● **Prompt**: The answer must consist of every line below containing "retrieval".

Start of Block

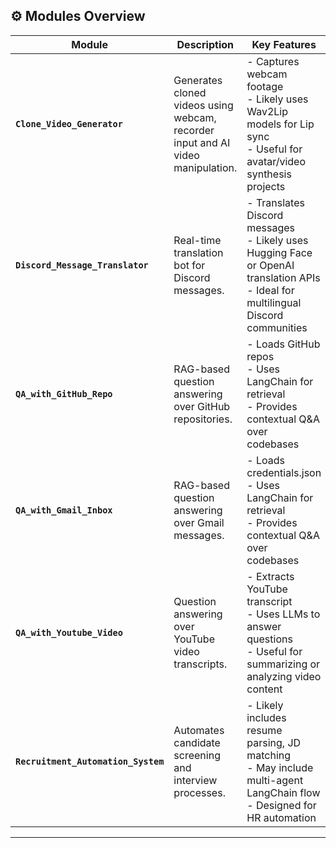 ## ⚙️ Modules Overview

| Module                          | Description                                                             | Key Features |
|---------------------------------|-------------------------------------------------------------------------|--------------|
| **`Clone_Video_Generator`**     | Generates cloned videos using webcam, recorder input and AI video manipulation.   | - Captures webcam footage<br>- Likely uses Wav2Lip models for Lip sync<br>- Useful for avatar/video synthesis projects |
| **`Discord_Message_Translator`**| Real-time translation bot for Discord messages.                         | - Translates Discord messages<br>- Likely uses Hugging Face or OpenAI translation APIs<br>- Ideal for multilingual Discord communities |
| **`QA_with_GitHub_Repo`**       | RAG-based question answering over GitHub repositories.                  | - Loads GitHub repos<br>- Uses LangChain for retrieval<br>- Provides contextual Q&A over codebases |
| **`QA_with_Gmail_Inbox`**       | RAG-based question answering over Gmail messages.                  | - Loads credentials.json<br>- Uses LangChain for retrieval<br>- Provides contextual Q&A over codebases |
| **`QA_with_Youtube_Video`**     | Question answering over YouTube video transcripts.                      | - Extracts YouTube transcript<br>- Uses LLMs to answer questions<br>- Useful for summarizing or analyzing video content |
| **`Recruitment_Automation_System`** | Automates candidate screening and interview processes.               | - Likely includes resume parsing, JD matching<br>- May include multi-agent LangChain flow<br>- Designed for HR automation |

---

End of Block

● **Solution**:
| **`QA_with_GitHub_Repo`**       | RAG-based question answering over GitHub repositories.                  | - Loads GitHub repos<br>- Uses LangChain for retrieval<br>- Provides contextual Q&A over codebases |
| **`QA_with_Gmail_Inbox`**       | RAG-based question answering over Gmail messages.                  | - Loads credentials.json<br>- Uses LangChain for retrieval<br>- Provides contextual Q&A over codebases |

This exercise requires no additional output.